In August 2018, we provided a $3.1 million loan for the acquisition of a 26,500 square foot (0.6 acre) property in the Eagle Rock neighborhood of Los Angeles. While the property is currently improved with two office buildings and a parking lot, the borrower acquired the site with plans to redevelop the land into a new housing subdivision.
Today, we’re pleased to report that the borrower has successfully secured entitlements from the City of Los Angeles to subdivide the property into 17 smaller lots, upon each of which a new home can now be built. The now-entitled property is valued at approximately $4.2 million, based on a third-party appraisal, which is roughly 34% higher than the original $3.1 million purchase.
The next step is to secure the building permits necessary to break ground. At that point, the borrower plans to either refinance into a construction loan or sell the property to a home builder to pay back our investment.
How might the impact of COVID-19 affect this investment?
While LA has so far kept their planning and permitting offices open, it is reasonable to assume that the standard approval processes may move slower as a result of the broader shelter-in-place orders. Additionally, the borrower could encounter difficulties obtaining construction financing in the event that lenders pull back until there is more clarity in the market. Either of these scenarios could delay the repayment of our investment.
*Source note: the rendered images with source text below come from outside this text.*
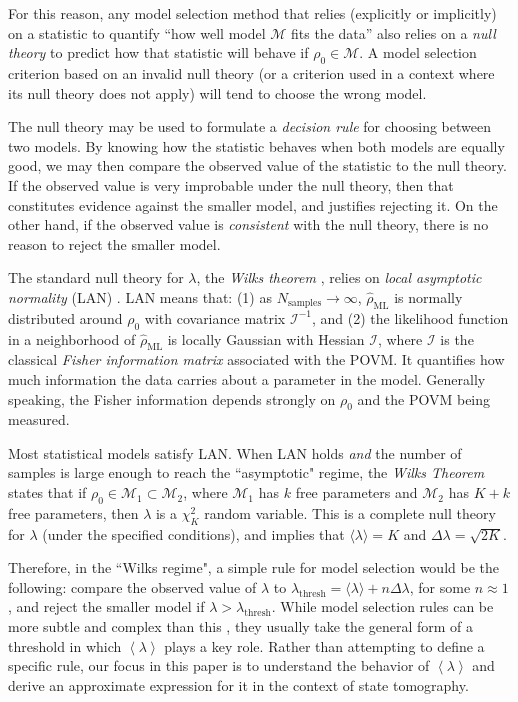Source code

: \documentclass[aps,pra, twocolumn]{revtex4-1}
\newcommand{\M}{\mathcal{M}}
\newcommand{\expect}[1]{\ensuremath{\left\langle#1\right\rangle}}
\newcommand{\Fi}{\mathcal{I}}
\newcommand{\rhohat}{\hat{\rho}}
\begin{document}
For this reason, any model selection method that relies (explicitly or implicitly) on a statistic to quantify ``how well model $\M$ fits the data'' also relies on a \emph{null theory} to predict how that statistic will behave if $\rho_{0} \in \M$.  A model selection criterion based on an invalid null theory (or a criterion used in a context where its null theory does not apply) will tend to choose the wrong model.

The null theory may be used to formulate a \emph{decision rule} for choosing between two models. By knowing how the statistic behaves when both models are equally good, we may then compare the observed value of the statistic to the null theory. If the observed value is very improbable under the null theory, then that constitutes evidence against the smaller model, and justifies rejecting it. On the other hand, if the observed value is \emph{consistent} with the null theory, there is no reason to reject the smaller model.

The standard null theory for $\lambda$, the \emph{Wilks theorem} \cite{Wilks1938}, relies on \emph{local asymptotic normality} (LAN) \cite{LeCam1970, LeCam1956}. LAN means that: (1) as $N_{\mathrm{samples}}\rightarrow \infty$,  $\rhohat_{\mathrm{ML}}$ is normally distributed around $\rho_{0}$ with covariance matrix $\Fi^{-1}$, and (2) the likelihood function in a neighborhood of $\rhohat_{\mathrm{ML}}$ is locally Gaussian with Hessian $\Fi$, where $\Fi$ is the classical \emph{Fisher information matrix} associated with the POVM. It quantifies how much information the data carries about a parameter in the model. Generally speaking, the Fisher information depends strongly on $\rho_{0}$ and the POVM being measured.

Most statistical models satisfy LAN.  When LAN holds \emph{and} the number of samples is large enough to reach the ``asymptotic" regime, the \emph{Wilks Theorem} states that if $\rho_{0}\in \M_{1}\subset \M_{2}$, where $\M_{1}$ has $k$ free parameters and $\M_{2}$ has $K+k$ free parameters, then $\lambda$ is a $\chi^{2}_{K}$ random variable.  This is a complete null theory for $\lambda$ (under the specified conditions), and implies that $\langle \lambda \rangle = K$ and $\Delta \lambda = \sqrt{2K}$.

Therefore, in the ``Wilks regime", a simple rule for model selection would be the following: compare the observed value of $\lambda$ to $\lambda_{\mathrm{thresh}} = \langle \lambda \rangle + n\Delta \lambda$, for some $n \approx 1$, and reject the smaller model if $\lambda > \lambda_{\mathrm{thresh}}$.  While model selection rules can be more subtle and complex than this , they usually take the general form of a threshold in which $\expect{\lambda}$ plays a key role.  Rather than attempting to define a specific rule, our focus in this paper is to understand the behavior of $\expect{\lambda}$ and derive an approximate expression for it in the context of state tomography.
\end{document}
To mitigate the risk of these unexpected delays, we structured this investment as debt, so we’re entitled to a fixed rate of return over the period that our loan is outstanding. Additionally, our investment is secured by the value of the land, which was recently appraised at $4.2 million. To date, the borrower has drawn $2.7 million of our $3.1 million loan, putting our current loan to value (LTV) at roughly 65%, or 74% in the event they draw down the remaining $400,000 — a considerable margin of safety in either case.
Overall, we believe that a current return in the 9 - 10%¹ range secured by entitled land in one of the most supply-constrained cities in the US, represents a highly attractive risk-adjusted return that should be resistant to even an extended economic downturn.
As always, if you have any questions or feedback, please visit our help center or reach out to us at investments@fundrise.com.
————
How we’re navigating the coronavirus (COVID-19) pandemic
Though black swan events like the current coronavirus pandemic are impossible to predict, nearly every decade has experienced some form of significant economic disruption. Recognizing this, we’ve spent the last several years structuring our investments to withstand a sudden and prolonged period of distress. Given today’s extreme uncertainty, we have begun taking decisive action aimed at further fortifying your portfolio.
Broadly, we expect to pause most new acquisitions and anticipate holding more cash in reserve. We plan to focus on pushing existing projects like this one forward, and in rare instances, look to deploy strategically into properties that we feel are particularly well suited to withstand near term stress or even benefit from the current disruption in the market. That said, given how quickly things are unfolding, we will continue to reevaluate the situation daily and keep you updated on all things relevant to your investments with us.